Slabb remains owner of the equipment or goods purchased hereunder until the purchase price and any interest, late charge or costs due are paid in full by the Buyer. In the event of default by the Buyer in any payment due, Slabb shall have the right, in addition to any other remedies it may have at law or in equity, to withhold shipment, to recall equipment in transit and retake the same, to repossess any equipment or goods that are with the Buyer.

Limitation of Liability: To the extent allowed by law, Buyer shall be responsible for all liability, injury to persons or property, damages, claims and expenses arising from use of the equipment/supplies which are attributable to the negligent actions or misconduct of Buyer. Slabb shall be responsible for all liability injury to persons or property, damages, claims and expenses arising from use of the equipment/supplies which are attributable to the negligent actions, or misconduct of Slabb.
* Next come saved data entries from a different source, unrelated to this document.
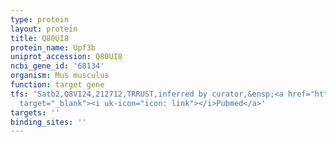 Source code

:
 ```yaml
---
type: protein
layout: protein
title: Q80UI8
protein_name: Upf3b
uniprot_accession: Q80UI8
ncbi_gene_id: '68134'
organism: Mus musculus
function: target gene
tfs: 'Satb2,Q8VI24,212712,TRRUST,inferred by curator,&ensp;<a href="https://www.ncbi.nlm.nih.gov/pubmed/?term=23925499%5Buid%5D"
  target="_blank"><i uk-icon="icon: link"></i>Pubmed</a>'
targets: ''
binding_sites: ''
---
```

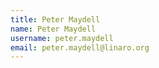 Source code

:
 ```yaml
---
title: Peter Maydell
name: Peter Maydell
username: peter.maydell
email: peter.maydell@linaro.org
---
```


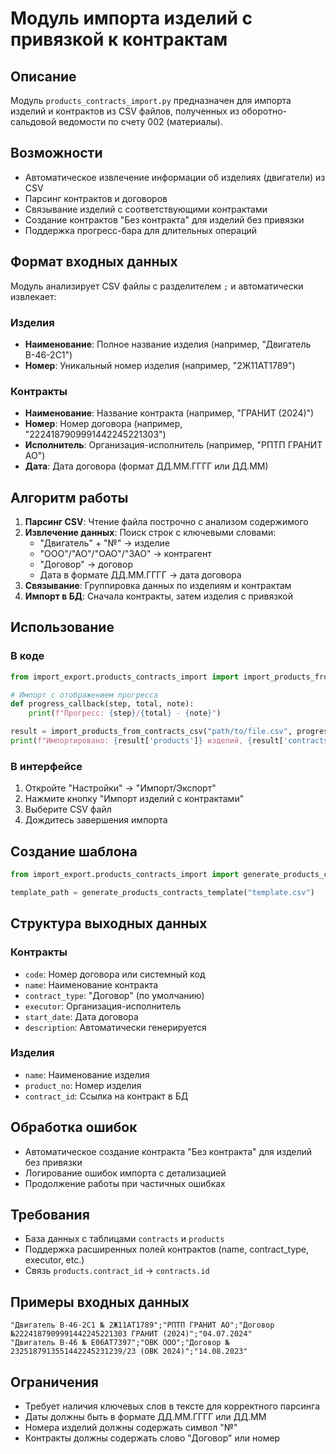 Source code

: # Модуль импорта изделий с привязкой к контрактам

## Описание

Модуль `products_contracts_import.py` предназначен для импорта изделий и контрактов из CSV файлов, полученных из оборотно-сальдовой ведомости по счету 002 (материалы).

## Возможности

- Автоматическое извлечение информации об изделиях (двигатели) из CSV
- Парсинг контрактов и договоров
- Связывание изделий с соответствующими контрактами
- Создание контрактов "Без контракта" для изделий без привязки
- Поддержка прогресс-бара для длительных операций

## Формат входных данных

Модуль анализирует CSV файлы с разделителем `;` и автоматически извлекает:

### Изделия
- **Наименование**: Полное название изделия (например, "Двигатель В-46-2С1")
- **Номер**: Уникальный номер изделия (например, "2Ж11АТ1789")

### Контракты
- **Наименование**: Название контракта (например, "ГРАНИТ (2024)")
- **Номер**: Номер договора (например, "2224187909991442245221303")
- **Исполнитель**: Организация-исполнитель (например, "РПТП ГРАНИТ АО")
- **Дата**: Дата договора (формат ДД.ММ.ГГГГ или ДД.ММ)

## Алгоритм работы

1. **Парсинг CSV**: Чтение файла построчно с анализом содержимого
2. **Извлечение данных**: Поиск строк с ключевыми словами:
   - "Двигатель" + "№" → изделие
   - "ООО"/"АО"/"ОАО"/"ЗАО" → контрагент
   - "Договор" → договор
   - Дата в формате ДД.ММ.ГГГГ → дата договора
3. **Связывание**: Группировка данных по изделиям и контрактам
4. **Импорт в БД**: Сначала контракты, затем изделия с привязкой

## Использование

### В коде

```python
from import_export.products_contracts_import import import_products_from_contracts_csv

# Импорт с отображением прогресса
def progress_callback(step, total, note):
    print(f"Прогресс: {step}/{total} - {note}")

result = import_products_from_contracts_csv("path/to/file.csv", progress_callback)
print(f"Импортировано: {result['products']} изделий, {result['contracts']} контрактов")
```

### В интерфейсе

1. Откройте "Настройки" → "Импорт/Экспорт"
2. Нажмите кнопку "Импорт изделий с контрактами"
3. Выберите CSV файл
4. Дождитесь завершения импорта

## Создание шаблона

```python
from import_export.products_contracts_import import generate_products_contracts_template

template_path = generate_products_contracts_template("template.csv")
```

## Структура выходных данных

### Контракты
- `code`: Номер договора или системный код
- `name`: Наименование контракта
- `contract_type`: "Договор" (по умолчанию)
- `executor`: Организация-исполнитель
- `start_date`: Дата договора
- `description`: Автоматически генерируется

### Изделия
- `name`: Наименование изделия
- `product_no`: Номер изделия
- `contract_id`: Ссылка на контракт в БД

## Обработка ошибок

- Автоматическое создание контракта "Без контракта" для изделий без привязки
- Логирование ошибок импорта с детализацией
- Продолжение работы при частичных ошибках

## Требования

- База данных с таблицами `contracts` и `products`
- Поддержка расширенных полей контрактов (name, contract_type, executor, etc.)
- Связь `products.contract_id` → `contracts.id`

## Примеры входных данных

```
"Двигатель В-46-2С1 № 2Ж11АТ1789";"РПТП ГРАНИТ АО";"Договор №2224187909991442245221303 ГРАНИТ (2024)";"04.07.2024"
"Двигатель В-46 № Е06АТ7397";"ОВК ООО";"Договор № 2325187913551442245231239/23 (ОВК 2024)";"14.08.2023"
```

## Ограничения

- Требует наличия ключевых слов в тексте для корректного парсинга
- Даты должны быть в формате ДД.ММ.ГГГГ или ДД.ММ
- Номера изделий должны содержать символ "№"
- Контракты должны содержать слово "Договор" или номер
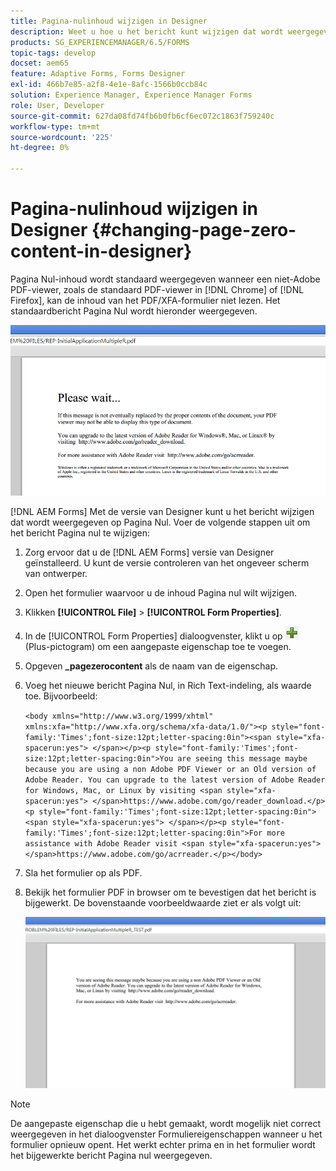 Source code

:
 ```yaml
---
title: Pagina-nulinhoud wijzigen in Designer
description: Weet u hoe u het bericht kunt wijzigen dat wordt weergegeven op Pagina Nul van een XFA-PDF wanneer u het weergeeft in een niet-Adobe PDF-viewer?
products: SG_EXPERIENCEMANAGER/6.5/FORMS
topic-tags: develop
docset: aem65
feature: Adaptive Forms, Forms Designer
exl-id: 466b7e85-a2f8-4e1e-8afc-1566b0ccb84c
solution: Experience Manager, Experience Manager Forms
role: User, Developer
source-git-commit: 627da08fd74fb6b0fb6cf6ec072c1863f759240c
workflow-type: tm+mt
source-wordcount: '225'
ht-degree: 0%

---
```


# Pagina-nulinhoud wijzigen in Designer {#changing-page-zero-content-in-designer}

Pagina Nul-inhoud wordt standaard weergegeven wanneer een niet-Adobe PDF-viewer, zoals de standaard PDF-viewer in [!DNL Chrome] of [!DNL Firefox], kan de inhoud van het PDF/XFA-formulier niet lezen. Het standaardbericht Pagina Nul wordt hieronder weergegeven.

![defaultPage0message](assets/defaultpage0message.png)

[!DNL AEM Forms] Met de versie van Designer kunt u het bericht wijzigen dat wordt weergegeven op Pagina Nul. Voer de volgende stappen uit om het bericht Pagina nul te wijzigen:

1. Zorg ervoor dat u de [!DNL AEM Forms] versie van Designer geïnstalleerd. U kunt de versie controleren van het ongeveer scherm van ontwerper.

1. Open het formulier waarvoor u de inhoud Pagina nul wilt wijzigen.

1. Klikken **[!UICONTROL File]** > **[!UICONTROL Form Properties]**.

1. In de [!UICONTROL Form Properties] dialoogvenster, klikt u op ![plus](assets/plus.png) (Plus-pictogram) om een aangepaste eigenschap toe te voegen.

1. Opgeven **_pagezerocontent** als de naam van de eigenschap.
1. Voeg het nieuwe bericht Pagina Nul, in Rich Text-indeling, als waarde toe. Bijvoorbeeld:


   `<body xmlns="http://www.w3.org/1999/xhtml" xmlns:xfa="http://www.xfa.org/schema/xfa-data/1.0/"><p style="font-family:'Times';font-size:12pt;letter-spacing:0in"><span style="xfa-spacerun:yes"> </span></p><p style="font-family:'Times';font-size:12pt;letter-spacing:0in">You are seeing this message maybe because you are using a non Adobe PDF Viewer or an Old version of Adobe Reader. You can upgrade to the latest version of Adobe Reader for Windows, Mac, or Linux by visiting <span style="xfa-spacerun:yes"> </span>https://www.adobe.com/go/reader_download.</p><p style="font-family:'Times';font-size:12pt;letter-spacing:0in"><span style="xfa-spacerun:yes"> </span></p><p style="font-family:'Times';font-size:12pt;letter-spacing:0in">For more assistance with Adobe Reader visit <span style="xfa-spacerun:yes"> </span>https://www.adobe.com/go/acrreader.</p></body>`

1. Sla het formulier op als PDF.

1. Bekijk het formulier PDF in browser om te bevestigen dat het bericht is bijgewerkt. De bovenstaande voorbeeldwaarde ziet er als volgt uit:

   ![gewijzigd bericht](assets/changedmessage.png)

>[!NOTE]
>
>De aangepaste eigenschap die u hebt gemaakt, wordt mogelijk niet correct weergegeven in het dialoogvenster Formuliereigenschappen wanneer u het formulier opnieuw opent. Het werkt echter prima en in het formulier wordt het bijgewerkte bericht Pagina nul weergegeven.
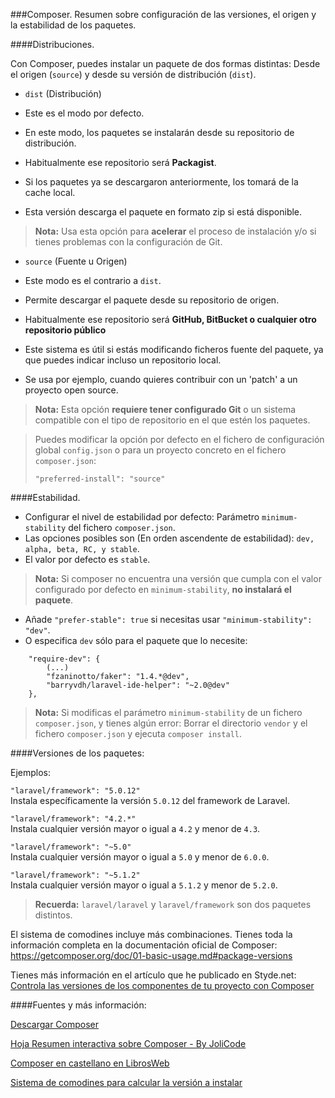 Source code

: ###Composer. Resumen sobre configuración de las versiones, el origen y la estabilidad de los paquetes.

####Distribuciones.

Con Composer, puedes instalar un paquete de dos formas distintas: Desde el origen (`source`) y desde su versión de distribución (`dist`).

- `dist` (Distribución)

 - Este es el modo por defecto. 
 - En este modo, los paquetes se instalarán desde su repositorio de distribución. 
 - Habitualmente ese repositorio será **Packagist**.
 - Si los paquetes ya se descargaron anteriormente, los tomará de la cache local.
 - Esta versión descarga el paquete en formato zip si está disponible.

 > **Nota:** Usa esta opción para **acelerar** el proceso de instalación y/o si tienes problemas con la configuración de Git.

- `source` (Fuente u Origen)

 - Este modo es el contrario a `dist`. 
 - Permite descargar el paquete desde su repositorio de origen. 
 - Habitualmente ese repositorio será **GitHub, BitBucket o cualquier otro repositorio público**
 - Este sistema es útil si estás modificando ficheros fuente del paquete, ya que puedes indicar incluso un repositorio local.
 - Se usa por ejemplo, cuando quieres contribuir con un 'patch' a un proyecto open source.
 
 > **Nota:** Esta opción **requiere tener configurado Git** o un sistema compatible con el tipo de repositorio en el que estén los paquetes.  

> Puedes modificar la opción por defecto en el fichero de configuración global `config.json` o para un proyecto concreto en el fichero `composer.json`:
>
> `"preferred-install": "source"`

####Estabilidad.

- Configurar el nivel de estabilidad por defecto: Parámetro `minimum-stability` del fichero `composer.json`.
- Las opciones posibles son (En orden ascendente de estabilidad): `dev, alpha, beta, RC, y stable`.
- El valor por defecto es `stable`.

> **Nota:** Si composer no encuentra una versión que cumpla con el valor configurado por defecto en `minimum-stability`, **no instalará el paquete**.

- Añade `"prefer-stable": true` si necesitas usar `"minimum-stability": "dev"`.
- O especifica `dev` sólo para el paquete que lo necesite:

```
	"require-dev": {
		(...)
		"fzaninotto/faker": "1.4.*@dev",
		"barryvdh/laravel-ide-helper": "~2.0@dev"
	},
```

> **Nota:** Si modificas el parámetro `minimum-stability` de un fichero `composer.json`, y tienes algún error: Borrar el directorio `vendor` y el fichero `composer.json` y ejecuta `composer install`.

####Versiones de los paquetes:

Ejemplos:

`"laravel/framework": "5.0.12"`  
Instala específicamente la versión `5.0.12` del framework de Laravel.

`"laravel/framework": "4.2.*"`  
Instala cualquier versión mayor o igual a `4.2` y menor de `4.3`.

`"laravel/framework": "~5.0"`  
Instala cualquier versión mayor o igual a `5.0` y menor de `6.0.0`.

`"laravel/framework": "~5.1.2"`  
Instala cualquier versión mayor o igual a `5.1.2` y menor de `5.2.0`.

> **Recuerda:** `laravel/laravel` y `laravel/framework` son dos paquetes distintos. 


El sistema de comodines incluye más combinaciones. Tienes toda la información completa en la documentación oficial de Composer:  https://getcomposer.org/doc/01-basic-usage.md#package-versions

Tienes más información en el artículo que he publicado en Styde.net: [Controla las versiones de los componentes de tu proyecto con Composer](https://styde.net/control-de-versiones-origen-y-estabilidad-de-componentes-con-composer/)

####Fuentes y más información:

[Descargar Composer](https://getcomposer.org)   

[Hoja Resumen interactiva sobre Composer - By JoliCode](http://composer.json.jolicode.com/)

[Composer en castellano en LibrosWeb](http://librosweb.es/libro/composer/)

[Sistema de comodines para calcular la versión a instalar](https://getcomposer.org/doc/01-basic-usage.md#package-versions) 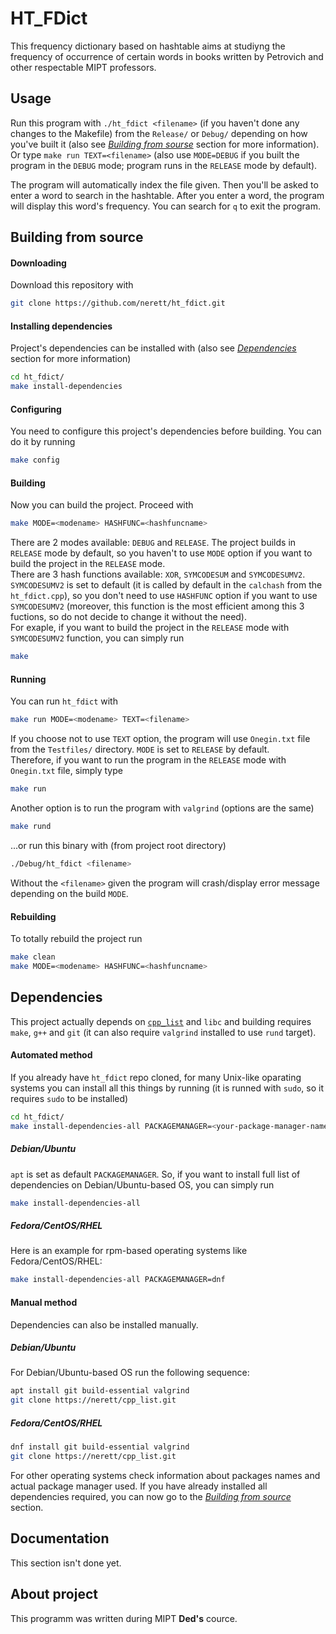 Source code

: # HT_FDict
This frequency dictionary based on hashtable aims at studiyng the frequency of occurrence of certain words in books written by Petrovich and other respectable MIPT professors.

## Usage
Run this program with `./ht_fdict <filename>` (if you haven't done any changes to the Makefile) from the `Release/` or `Debug/` depending on how you've built it (also see [*Building from sourse*](https://github.com/nerett/ht_fdict#building-from-source) section for more information). Or type `make run TEXT=<filename>` (also use `MODE=DEBUG` if you built the program in the `DEBUG` mode; program runs in the `RELEASE` mode by default).

The program will automatically index the file given. Then you'll be asked to enter a word to search in the hashtable. After you enter a word, the program will display this word's frequency. You can search for `q` to exit the program.

## Building from source
#### Downloading
Download this repository with

```bash
git clone https://github.com/nerett/ht_fdict.git
```

#### Installing dependencies
Project's dependencies can be installed with (also see [*Dependencies*](https://github.com/nerett/ht_fdict#dependencies) section for more information)

```bash
cd ht_fdict/
make install-dependencies
```

#### Configuring
You need to configure this project's dependencies before building. You can do it by running

```bash
make config
```

#### Building
Now you can build the project. Proceed with

```bash
make MODE=<modename> HASHFUNC=<hashfuncname>
```

There are 2 modes available: `DEBUG` and `RELEASE`. The project builds in `RELEASE` mode by default, so you haven't to use `MODE` option if you want to build the project in the `RELEASE` mode.  
There are 3 hash functions available: `XOR`, `SYMCODESUM` and `SYMCODESUMV2`. `SYMCODESUMV2` is set to default (it is called by default in the `calchash` from the `ht_fdict.cpp`), so you don't need to use `HASHFUNC` option if you want to use `SYMCODESUMV2` (moreover, this function is the most efficient among this 3 fuctions, so do not decide to change it without the need).  
For exaple, if you want to build the project in the `RELEASE` mode with `SYMCODESUMV2` function, you can simply run

```bash
make
```

#### Running
You can run `ht_fdict` with

```bash
make run MODE=<modename> TEXT=<filename>
```

If you choose not to use `TEXT` option, the program will use `Onegin.txt` file from the `Testfiles/` directory.
`MODE` is set to `RELEASE` by default.  
Therefore, if you want to run the program in the `RELEASE` mode with `Onegin.txt` file, simply type

```bash
make run
```

Another option is to run the program with `valgrind` (options are the same)

```bash
make rund
```

...or run this binary with (from project root directory)

```bash
./Debug/ht_fdict <filename>
```

Without the `<filename>` given the program will crash/display error message depending on the build `MODE`.

#### Rebuilding
To totally rebuild the project run

```bash
make clean
make MODE=<modename> HASHFUNC=<hashfuncname>
```

## Dependencies
This project actually depends on [`cpp_list`](https://github.com/nerett/cpp_list.git) and `libc` and building requires `make`, `g++` and `git` (it can also require `valgrind` installed to use `rund` target).

#### Automated method
If you already have `ht_fdict` repo cloned, for many Unix-like oparating systems you can install all this things by running (it is runned with `sudo`, so it requires `sudo` to be installed)

```bash
cd ht_fdict/
make install-dependencies-all PACKAGEMANAGER=<your-package-manager-name>
```

##### Debian/Ubuntu
`apt` is set as default `PACKAGEMANAGER`. So, if you want to install full list of dependencies on Debian/Ubuntu-based OS, you can simply run

```bash
make install-dependencies-all
```

##### Fedora/CentOS/RHEL
Here is an example for rpm-based operating systems like Fedora/CentOS/RHEL:

```bash
make install-dependencies-all PACKAGEMANAGER=dnf
```

#### Manual method
Dependencies can also be installed manually.

##### Debian/Ubuntu
For Debian/Ubuntu-based OS run the following sequence:

```bash
apt install git build-essential valgrind
git clone https://nerett/cpp_list.git
```

##### Fedora/CentOS/RHEL

```bash
dnf install git build-essential valgrind
git clone https://nerett/cpp_list.git
```

For other operating systems check information about packages names and actual package manager used.
If you have already installed all dependencies required, you can now go to the [*Building from source*](https://github.com/nerett/ht_fdict#building-from-source) section.


## Documentation
This section isn't done yet.

## About project
This programm was written during MIPT **Ded's** cource.
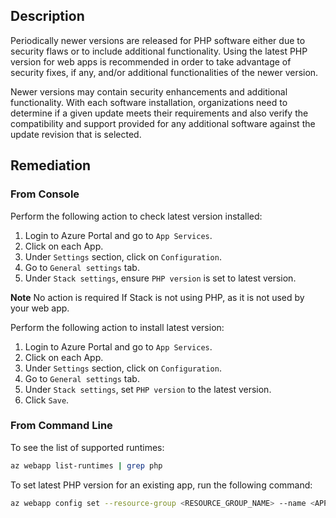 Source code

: ## Description

Periodically newer versions are released for PHP software either due to security flaws or to include additional functionality. Using the latest PHP version for web apps is recommended in order to take advantage of security fixes, if any, and/or additional functionalities of the newer version.

Newer versions may contain security enhancements and additional functionality. With each software installation, organizations need to determine if a given update meets their requirements and also verify the compatibility and support provided for any additional software against the update revision that is selected.

## Remediation

### From Console

Perform the following action to check latest version installed:

1. Login to Azure Portal and go to `App Services`.
2. Click on each App.
3. Under `Settings` section, click on `Configuration`.
4. Go to `General settings` tab.
5. Under `Stack settings`, ensure `PHP version` is set to latest version.

**Note** No action is required If Stack is not using PHP, as it is not used by your web app.

Perform the following action to install latest version:

1. Login to Azure Portal and go to `App Services`.
2. Click on each App.
3. Under `Settings` section, click on `Configuration`.
4. Go to `General settings` tab.
5. Under `Stack settings`, set `PHP version` to the latest version.
6. Click `Save`.

### From Command Line

To see the list of supported runtimes:

```bash
az webapp list-runtimes | grep php
```

To set latest PHP version for an existing app, run the following command:

```bash
az webapp config set --resource-group <RESOURCE_GROUP_NAME> --name <APP_NAME> --php-version <VERSION>
```
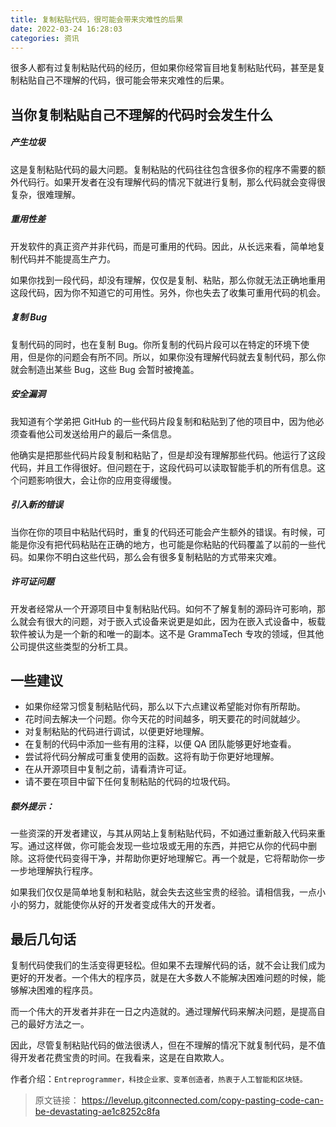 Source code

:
 ```yaml
---
title: 复制粘贴代码，很可能会带来灾难性的后果
date: 2022-03-24 16:28:03
categories: 资讯
---
```

很多人都有过复制粘贴代码的经历，但如果你经常盲目地复制粘贴代码，甚至是复制粘贴自己不理解的代码，很可能会带来灾难性的后果。  

## 当你复制粘贴自己不理解的代码时会发生什么
#####  产生垃圾
这是复制粘贴代码的最大问题。复制粘贴的代码往往包含很多你的程序不需要的额外代码行。如果开发者在没有理解代码的情况下就进行复制，那么代码就会变得很复杂，很难理解。

##### 重用性差
开发软件的真正资产并非代码，而是可重用的代码。因此，从长远来看，简单地复制代码并不能提高生产力。

如果你找到一段代码，却没有理解，仅仅是复制、粘贴，那么你就无法正确地重用这段代码，因为你不知道它的可用性。另外，你也失去了收集可重用代码的机会。

##### 复制 Bug
复制代码的同时，也在复制 Bug。你所复制的代码片段可以在特定的环境下使用，但是你的问题会有所不同。所以，如果你没有理解代码就去复制代码，那么你就会制造出某些 Bug，这些 Bug 会暂时被掩盖。

##### 安全漏洞
我知道有个学弟把 GitHub 的一些代码片段复制和粘贴到了他的项目中，因为他必须查看他公司发送给用户的最后一条信息。

他确实是把那些代码片段复制和粘贴了，但是却没有理解那些代码。他运行了这段代码，并且工作得很好。但问题在于，这段代码可以读取智能手机的所有信息。这个问题影响很大，会让你的应用变得缓慢。

##### 引入新的错误
当你在你的项目中粘贴代码时，重复的代码还可能会产生额外的错误。有时候，可能是你没有把代码粘贴在正确的地方，也可能是你粘贴的代码覆盖了以前的一些代码。如果你不明白这些代码，那么会有很多复制粘贴的方式带来灾难。

##### 许可证问题
开发者经常从一个开源项目中复制粘贴代码。如何不了解复制的源码许可影响，那么就会有很大的问题，对于嵌入式设备来说更是如此，因为在嵌入式设备中，板载软件被认为是一个新的和唯一的副本。这不是 GrammaTech 专攻的领域，但其他公司提供这些类型的分析工具。

## 一些建议
- 如果你经常习惯复制粘贴代码，那么以下六点建议希望能对你有所帮助。
- 花时间去解决一个问题。你今天花的时间越多，明天要花的时间就越少。
- 对复制粘贴的代码进行调试，以便更好地理解。
- 在复制的代码中添加一些有用的注释，以便 QA 团队能够更好地查看。
- 尝试将代码分解成可重复使用的函数。这将有助于你更好地理解。
- 在从开源项目中复制之前，请看清许可证。
- 请不要在项目中留下任何复制粘贴的代码的垃圾代码。

##### 额外提示：

一些资深的开发者建议，与其从网站上复制粘贴代码，不如通过重新敲入代码来重写。通过这样做，你可能会发现一些垃圾或无用的东西，并把它从你的代码中删除。这将使代码变得干净，并帮助你更好地理解它。再一个就是，它将帮助你一步一步地理解执行程序。

如果我们仅仅是简单地复制和粘贴，就会失去这些宝贵的经验。请相信我，一点小小的努力，就能使你从好的开发者变成伟大的开发者。

## 最后几句话
复制代码使我们的生活变得更轻松。但如果不去理解代码的话，就不会让我们成为更好的开发者。一个伟大的程序员，就是在大多数人不能解决困难问题的时候，能够解决困难的程序员。

而一个伟大的开发者并非在一日之内造就的。通过理解代码来解决问题，是提高自己的最好方法之一。

因此，尽管复制粘贴代码的做法很诱人，但在不理解的情况下就复制代码，是不值得开发者花费宝贵的时间。在我看来，这是在自欺欺人。

作者介绍：`Entreprogrammer，科技企业家、变革创造者，热衷于人工智能和区块链。`

>原文链接：
https://levelup.gitconnected.com/copy-pasting-code-can-be-devastating-ae1c8252c8fa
In no event shall Slabb’s total aggregate liability hereunder exceed the costs actually paid by Buyer to Slabb under this agreement.

Slabb is providing equipment to the Buyer and Slabb has no control over how the equipment is used. Buyer agrees to indemnify, defend and hold harmless Slabb and its officers, directors, employees, agents and contractors from and against any and all third-party claims, demands, losses, liabilities, damages, suits, actions, attorneys’ fees and costs.

The liability of Slabb to Customer for any reason and upon any cause of action related to the delivery of goods and services provided under this agreement whether in tort or in contract or otherwise shall be limited to the amount paid by the customer to Slabb for the specific good or service from which a liability claim arises pursuant to this agreement.

Governing Law: This Agreement shall be governed by and construed in accordance with the laws of the Nevada. In the event of any dispute arising from or with regard to this agreement the Civil Court in Las Vegas will have exclusive competence. Notwithstanding the foregoing Slabb at its sole discretion is entitled to bring any dispute to the applicable competent courts of the place of residence of Buyer.
Slabb may sell, assign and/or transfer any or all of this Agreement or any balances due hereunder by giving commercially reasonable notice prior to doing so. Buyer may not sell, assign or transfer the Buyer’s Obligation under this Agreement without the express written consent of Slabb.